I’m trying to implement it by changing some of categorical distribution.
And it looks like it works. But SVI or MCMC takes too long so almost impossible to run.

This is my custom distribution

class rtPoisson(torch.distributions.Categorical, TorchDistributionMixin):
    def __init__(self, rate, trunc, validate_args=None):
        self.rate = broadcast_all(rate)

        self.trunc = trunc
        if isinstance(self.rate, tuple):
            self.rate = self.rate[0]        
        self.pois = dist.Poisson(self.rate)
        inp = torch.ones(self.rate.shape[0],9) * torch.arange(9,dtype = torch.float)
        temp_cal = self.pois.log_prob(inp.T).exp()
        self.const = torch.unsqueeze(torch.sum(temp_cal, axis = 0),axis = 1)

        self.probs = temp_cal.T / self.const
        super(rtPoisson, self).__init__(probs = self.probs)
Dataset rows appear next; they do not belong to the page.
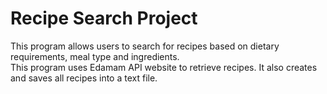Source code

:# Recipe Search Project
This program allows users to search for recipes based on dietary requirements, meal type and ingredients.   
This program uses Edamam API website to retrieve recipes.
It also creates and saves all recipes into a text file.
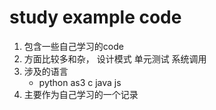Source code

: study example code
=====

1. 包含一些自己学习的code 
2. 方面比较多和杂，
    设计模式 单元测试 系统调用
3. 涉及的语言
    + python as3 c java js
4. 主要作为自己学习的一个记录
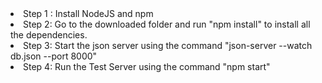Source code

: <li>Step 1 : Install NodeJS and npm</li>
<li>Step 2: Go to the downloaded folder and run "npm install" to install all the dependencies.</li>
<li>Step 3: Start the json server using the command "json-server --watch db.json --port 8000"</li>
<li>Step 4: Run the Test Server using the command "npm start"</li>

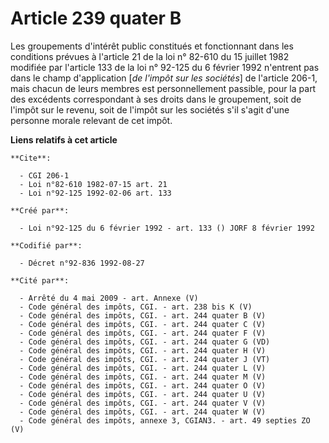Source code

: # Article 239 quater B

Les groupements d'intérêt public constitués et fonctionnant dans les conditions prévues à l'article 21 de la loi n° 82-610 du
15 juillet 1982 modifiée par l'article 133 de la loi n° 92-125 du 6 février 1992 n'entrent pas dans le champ d'application
[*de l'impôt sur les sociétés*] de l'article 206-1, mais chacun de leurs membres est personnellement passible, pour la part
des excédents correspondant à ses droits dans le groupement, soit de l'impôt sur le revenu, soit de l'impôt sur les sociétés
s'il s'agit d'une personne morale relevant de cet impôt.

**Liens relatifs à cet article**

	**Cite**:

	  - CGI 206-1
	  - Loi n°82-610 1982-07-15 art. 21
	  - Loi n°92-125 1992-02-06 art. 133

	**Créé par**:

	  - Loi n°92-125 du 6 février 1992 - art. 133 () JORF 8 février 1992

	**Codifié par**:

	  - Décret n°92-836 1992-08-27

	**Cité par**:

	  - Arrêté du 4 mai 2009 - art. Annexe (V)
	  - Code général des impôts, CGI. - art. 238 bis K (V)
	  - Code général des impôts, CGI. - art. 244 quater B (V)
	  - Code général des impôts, CGI. - art. 244 quater C (V)
	  - Code général des impôts, CGI. - art. 244 quater F (V)
	  - Code général des impôts, CGI. - art. 244 quater G (VD)
	  - Code général des impôts, CGI. - art. 244 quater H (V)
	  - Code général des impôts, CGI. - art. 244 quater J (VT)
	  - Code général des impôts, CGI. - art. 244 quater L (V)
	  - Code général des impôts, CGI. - art. 244 quater M (V)
	  - Code général des impôts, CGI. - art. 244 quater O (V)
	  - Code général des impôts, CGI. - art. 244 quater U (V)
	  - Code général des impôts, CGI. - art. 244 quater V (V)
	  - Code général des impôts, CGI. - art. 244 quater W (V)
	  - Code général des impôts, annexe 3, CGIAN3. - art. 49 septies ZO (V)
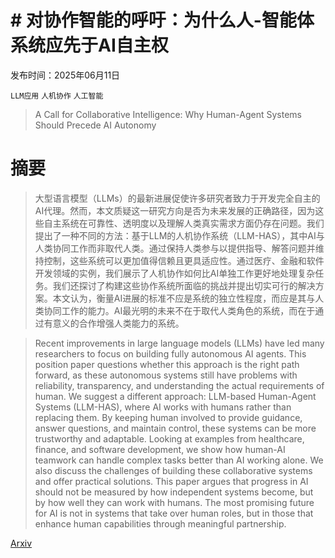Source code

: # # 对协作智能的呼吁：为什么人-智能体系统应先于AI自主权

发布时间：2025年06月11日

`LLM应用` `人机协作` `人工智能`

> A Call for Collaborative Intelligence: Why Human-Agent Systems Should Precede AI Autonomy

# 摘要

> 大型语言模型（LLMs）的最新进展促使许多研究者致力于开发完全自主的AI代理。然而，本文质疑这一研究方向是否为未来发展的正确路径，因为这些自主系统在可靠性、透明度以及理解人类真实需求方面仍存在问题。我们提出了一种不同的方法：基于LLM的人机协作系统（LLM-HAS），其中AI与人类协同工作而非取代人类。通过保持人类参与以提供指导、解答问题并维持控制，这些系统可以更加值得信赖且更具适应性。通过医疗、金融和软件开发领域的实例，我们展示了人机协作如何比AI单独工作更好地处理复杂任务。我们还探讨了构建这些协作系统所面临的挑战并提出切实可行的解决方案。本文认为，衡量AI进展的标准不应是系统的独立性程度，而应是其与人类协同工作的能力。AI最光明的未来不在于取代人类角色的系统，而在于通过有意义的合作增强人类能力的系统。
    

> Recent improvements in large language models (LLMs) have led many researchers to focus on building fully autonomous AI agents. This position paper questions whether this approach is the right path forward, as these autonomous systems still have problems with reliability, transparency, and understanding the actual requirements of human. We suggest a different approach: LLM-based Human-Agent Systems (LLM-HAS), where AI works with humans rather than replacing them. By keeping human involved to provide guidance, answer questions, and maintain control, these systems can be more trustworthy and adaptable. Looking at examples from healthcare, finance, and software development, we show how human-AI teamwork can handle complex tasks better than AI working alone. We also discuss the challenges of building these collaborative systems and offer practical solutions. This paper argues that progress in AI should not be measured by how independent systems become, but by how well they can work with humans. The most promising future for AI is not in systems that take over human roles, but in those that enhance human capabilities through meaningful partnership.

[Arxiv](https://arxiv.org/abs/2506.09420)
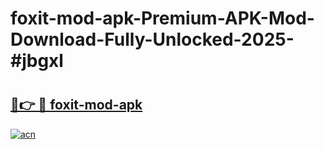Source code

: # foxit-mod-apk-Premium-APK-Mod-Download-Fully-Unlocked-2025-#jbgxl

# <h2><a href="https://bedroomkl.my?title=foxit-mod-apk&ref=1AP">🔗👉 🔴 foxit-mod-apk</a></h2>

[![acn](https://github.com/user-attachments/assets/0f9c940e-d8b0-45ae-aac7-cd30a18b3e1c)](https://bedroomkl.my?title=foxit-mod-apk&ref=1AP)

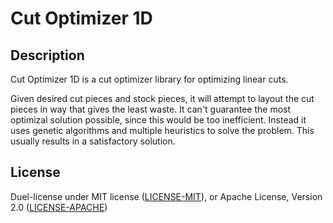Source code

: # Cut Optimizer 1D

## Description

Cut Optimizer 1D is a cut optimizer library for optimizing linear cuts.

Given desired cut pieces and stock pieces, it will attempt to layout the cut
pieces in way that gives the least waste.
It can't guarantee the most optimizal solution possible, since this would be too
inefficient. Instead it uses genetic
algorithms and multiple heuristics to solve the problem. This usually results in
a satisfactory solution.

## License

Duel-license under MIT license ([LICENSE-MIT](LICENSE-MIT)), or Apache License, Version 2.0 ([LICENSE-APACHE](LICENSE-APACHE))
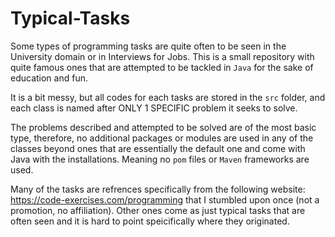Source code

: # Typical-Tasks

Some types of programming tasks are quite often to be seen in the University domain or in Interviews for Jobs. 
This is a small repository with quite famous ones that are attempted to be tackled in `Java` for the sake of education and fun.

It is a bit messy, but all codes for each tasks are stored in the `src` folder, and each class is named after ONLY 1 SPECIFIC problem it seeks to solve.

The problems described and attempted to be solved are of the most basic type,
therefore, no additional packages or modules are used in any of the classes
beyond ones that are essentially the default one and come with Java with the installations. Meaning no `pom` files or `Maven` frameworks
are used.

Many of the tasks are refrences specifically from the following website: https://code-exercises.com/programming that I stumbled upon once (not a promotion, no affiliation). Other ones come as just typical tasks that are often seen and it is hard to point speicifically where they originated.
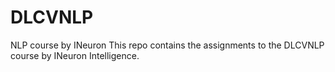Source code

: # DLCVNLP
NLP course by INeuron
This repo contains the assignments to the DLCVNLP course by INeuron Intelligence.
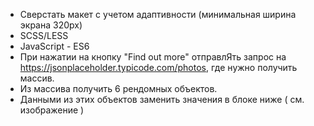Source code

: - Сверстать макет с учетом адаптивности (минимальная ширина экрана 320px)
- SCSS/LESS
- JavaScript - ES6
- При нажатии на кнопку "Find out more" отправлЯть запрос на https://jsonplaceholder.typicode.com/photos, где нужно получить массив. 
- Из массива получить 6 рендомных объектов. 
- Данными из этих объектов заменить значения в блоке ниже ( см. изображение )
    def expand(self, batch_shape):
            return super(rtPoisson, self).expand(batch_shape)
        except NotImplementedError:
            validate_args = self.__dict__.get('_validate_args')
            rate = self.rate.expand(batch_shape)
            return type(self)(rate, self.trunc, validate_args=validate_args)
    def log_prob(self, value):
        log_pro = self.pois.log_prob(value) - self.const.log()
        return log_pro

    def enumerate_support(self, expand=True):
        result = super(Categorical, self).enumerate_support(expand=expand)
        if not expand:
            result._pyro_categorical_support = id(self)
        return result

And this is model and svi running code

class rtPois:
    def __init__(self, trunc):
        self.trunc = trunc
    def model(self, data, ratings):

        with pyro.plate("betas", data.shape[1]):
            betas = pyro.sample("beta", dist.Gamma(1,1))
        lambda_ = torch.sum(betas * data,axis=1)
        with pyro.plate("ratings", data.shape[0]):
            y = pyro.sample("obs", rtPoisson(lambda_, self.trunc), obs = ratings)
        return y

I tried identity linking with gamma prior. I tried normal prior and exp linking which gave me inf.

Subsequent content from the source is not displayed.